Best way to model a piecewise linearization for `f(x) = x^0.8` on `[0, 1e5]` with PiecewiseLinearOpt.jl?

Hi all,

I have an optimization model where I need to replace a concave cost term
f(x) = x^{0.8} for x \in [0, 10^5] with a piecewise linear (PWL) form in JuMP. The model is a minimization, and I’m considering using PiecewiseLinearOpt.jl.

My questions are:

1. Among the package’s formulations (:SOS2, :Logarithmic…), which would you recommend on large instances? My current guess is :DisaggLogarithmic or :Logarithmic for strong relaxations with O(\log K) binaries; does that match your experience?
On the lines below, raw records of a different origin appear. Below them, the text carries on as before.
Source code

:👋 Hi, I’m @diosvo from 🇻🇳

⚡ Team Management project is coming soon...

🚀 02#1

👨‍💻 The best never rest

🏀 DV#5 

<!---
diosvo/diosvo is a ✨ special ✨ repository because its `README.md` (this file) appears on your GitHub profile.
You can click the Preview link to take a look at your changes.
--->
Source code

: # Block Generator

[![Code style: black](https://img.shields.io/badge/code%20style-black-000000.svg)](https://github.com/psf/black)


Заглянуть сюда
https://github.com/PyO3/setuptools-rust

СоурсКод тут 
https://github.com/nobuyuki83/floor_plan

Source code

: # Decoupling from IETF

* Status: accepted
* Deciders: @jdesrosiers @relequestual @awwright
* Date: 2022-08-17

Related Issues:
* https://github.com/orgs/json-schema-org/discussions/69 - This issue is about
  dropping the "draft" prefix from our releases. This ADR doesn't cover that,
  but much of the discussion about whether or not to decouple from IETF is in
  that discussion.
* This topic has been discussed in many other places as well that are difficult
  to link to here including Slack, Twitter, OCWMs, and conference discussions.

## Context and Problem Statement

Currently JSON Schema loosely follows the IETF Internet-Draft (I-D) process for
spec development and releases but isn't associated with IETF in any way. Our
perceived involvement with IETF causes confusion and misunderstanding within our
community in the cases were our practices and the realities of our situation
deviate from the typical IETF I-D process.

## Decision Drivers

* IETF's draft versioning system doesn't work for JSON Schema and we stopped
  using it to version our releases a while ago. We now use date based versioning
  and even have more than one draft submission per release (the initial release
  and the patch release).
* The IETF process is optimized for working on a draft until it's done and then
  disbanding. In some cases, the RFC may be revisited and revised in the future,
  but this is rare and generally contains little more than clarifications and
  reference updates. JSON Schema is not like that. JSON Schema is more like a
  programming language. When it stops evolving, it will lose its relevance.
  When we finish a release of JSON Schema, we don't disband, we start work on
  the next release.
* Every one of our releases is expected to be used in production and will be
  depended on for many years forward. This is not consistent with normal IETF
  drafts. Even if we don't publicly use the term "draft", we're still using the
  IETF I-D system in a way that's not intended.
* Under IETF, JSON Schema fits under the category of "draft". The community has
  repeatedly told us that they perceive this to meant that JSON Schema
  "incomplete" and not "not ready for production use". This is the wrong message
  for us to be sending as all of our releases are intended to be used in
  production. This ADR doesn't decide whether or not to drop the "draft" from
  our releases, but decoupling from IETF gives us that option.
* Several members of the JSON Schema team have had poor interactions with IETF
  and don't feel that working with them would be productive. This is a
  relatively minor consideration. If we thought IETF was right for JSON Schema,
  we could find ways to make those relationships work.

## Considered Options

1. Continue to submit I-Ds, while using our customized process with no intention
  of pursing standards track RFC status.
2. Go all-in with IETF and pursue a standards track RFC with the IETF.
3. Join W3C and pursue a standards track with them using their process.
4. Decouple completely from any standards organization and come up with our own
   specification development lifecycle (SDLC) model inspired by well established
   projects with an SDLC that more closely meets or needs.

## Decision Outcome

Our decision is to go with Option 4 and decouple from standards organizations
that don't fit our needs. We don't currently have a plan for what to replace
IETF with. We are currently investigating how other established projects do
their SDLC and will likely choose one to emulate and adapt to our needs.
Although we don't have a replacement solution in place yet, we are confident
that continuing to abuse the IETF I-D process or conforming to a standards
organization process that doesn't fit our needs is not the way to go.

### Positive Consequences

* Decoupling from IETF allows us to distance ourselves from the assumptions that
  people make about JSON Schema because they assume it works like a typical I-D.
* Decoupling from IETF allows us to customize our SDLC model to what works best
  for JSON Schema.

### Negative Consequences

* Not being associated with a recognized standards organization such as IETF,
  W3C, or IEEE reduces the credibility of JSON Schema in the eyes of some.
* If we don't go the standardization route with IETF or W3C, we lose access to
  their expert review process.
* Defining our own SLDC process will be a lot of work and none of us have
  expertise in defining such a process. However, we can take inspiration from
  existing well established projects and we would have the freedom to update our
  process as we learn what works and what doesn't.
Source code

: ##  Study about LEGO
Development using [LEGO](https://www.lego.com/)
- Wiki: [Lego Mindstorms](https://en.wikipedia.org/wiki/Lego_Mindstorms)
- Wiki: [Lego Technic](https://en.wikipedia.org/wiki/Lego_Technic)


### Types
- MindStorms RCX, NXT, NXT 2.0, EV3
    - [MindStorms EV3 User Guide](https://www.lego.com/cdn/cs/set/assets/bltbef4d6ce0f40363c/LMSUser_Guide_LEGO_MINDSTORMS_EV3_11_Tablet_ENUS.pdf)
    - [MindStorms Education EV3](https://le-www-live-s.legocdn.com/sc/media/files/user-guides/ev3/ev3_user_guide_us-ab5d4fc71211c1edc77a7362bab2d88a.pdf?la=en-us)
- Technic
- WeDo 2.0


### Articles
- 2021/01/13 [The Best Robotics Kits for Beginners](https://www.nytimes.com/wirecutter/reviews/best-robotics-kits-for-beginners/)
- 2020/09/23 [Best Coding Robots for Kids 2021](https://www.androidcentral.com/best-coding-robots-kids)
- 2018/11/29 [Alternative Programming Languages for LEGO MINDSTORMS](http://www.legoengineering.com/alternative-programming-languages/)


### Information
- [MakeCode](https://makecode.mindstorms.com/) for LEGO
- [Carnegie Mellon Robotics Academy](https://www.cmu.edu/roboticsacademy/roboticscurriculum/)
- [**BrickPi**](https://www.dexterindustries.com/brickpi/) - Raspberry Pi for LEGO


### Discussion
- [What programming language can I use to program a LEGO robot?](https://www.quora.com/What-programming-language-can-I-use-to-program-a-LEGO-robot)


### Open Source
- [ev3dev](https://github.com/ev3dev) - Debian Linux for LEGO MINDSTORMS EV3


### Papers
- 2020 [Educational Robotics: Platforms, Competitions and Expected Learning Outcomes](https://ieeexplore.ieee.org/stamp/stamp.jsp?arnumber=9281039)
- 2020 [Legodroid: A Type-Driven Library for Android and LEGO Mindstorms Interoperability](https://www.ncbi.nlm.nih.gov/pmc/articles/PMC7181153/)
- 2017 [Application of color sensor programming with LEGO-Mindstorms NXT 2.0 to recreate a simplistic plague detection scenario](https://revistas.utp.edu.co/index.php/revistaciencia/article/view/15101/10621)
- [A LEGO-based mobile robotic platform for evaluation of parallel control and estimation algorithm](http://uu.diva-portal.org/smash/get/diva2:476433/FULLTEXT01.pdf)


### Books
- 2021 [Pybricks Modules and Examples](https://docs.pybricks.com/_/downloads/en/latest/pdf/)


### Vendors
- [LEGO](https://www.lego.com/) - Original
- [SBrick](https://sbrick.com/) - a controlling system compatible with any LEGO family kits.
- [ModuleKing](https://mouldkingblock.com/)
2. For a concave f in minimization, should I feed PiecewiseLinearOpt an upper envelope (tangent-based over-estimator) as the (d, f_d) breakpoints? Any pitfalls near x=0 where the slope blows up? Should I start from a small \varepsilon>0?

3. I also have an binary decision y \in \{0,1\} with logic “if y=0, then x=0 ; if y=1, then x \in [x_{\min}, x_{\max}] and the value of f follows the PWL”. should I model the off/on disjunction myself with standard JuMP constraints?

4. In the literature, I’ve seen a Hull reformulation: split the domain into area intervals [{\rm LO}_t, {\rm UP}_t], introduce segment binaries z_t and disaggregated variables x_t, c_t, enforce

   \sum_t z_t = y,\quad \sum_t x_t = x,\quad {\rm LO}_t z_t \le x_t \le {\rm UP}_t z_t,\quad c_t = a_t + b_t x_t,\quad \\ \text{objective function value} = \sum_t c_t.

   (So you “choose one segment” via z_t, and within that segment the objective function is linear.)
   Does PiecewiseLinearOpt provide a similar method?

Any pointers, examples, or best-practice snippets would be much appreciated. Thanks!

function piecewise_linear_sin(x̄)
    f(x) = sin(x)
    # Tip: try changing the number of points in x̂
    x̂ = range(; start = 0, stop = 2π, length = 7)
    ŷ = f.(x̂)
    n = length(x̂)
    model = Model(HiGHS.Optimizer)
    set_silent(model)
    @variable(model, 0 <= x <= 2π)
    @variable(model, y)
    @variable(model, 0 <= λ[1:n] <= 1)
    @constraints(model, begin
        x == sum(λ[i] * x̂[i] for i in 1:n)
        y == sum(λ[i] * ŷ[i] for i in 1:n)
        sum(λ) == 1
        λ in SOS2()  # <-- this is new
    end)
    @constraint(model, x == x̄)  # <-- a trivial constraint just for testing.
    optimize!(model)
    assert_is_solved_and_feasible(model)
    return value(y)
end

Did you find out answers to any of your questions?

Yes. I’ve tried all of the methods mentioned above, and my conclusion is that they all work; the only real difference is solve time.

It’s hard to say which method is actually “better” (Convex-hull, PiecewiseLinearOpt, …), because none of them consistently wins across different problems. Even on the same problem, changing the parameters can flip which one performs best. The only thing I’ve reliably observed so far is that if the breakpoints in the piecewise linearization are strictly increasing, the :Incremental formulation can be a bit faster than the other PiecewiseLinearOpt options.

I’d also like to thank @ohmsweetohm1 for the earlier reply.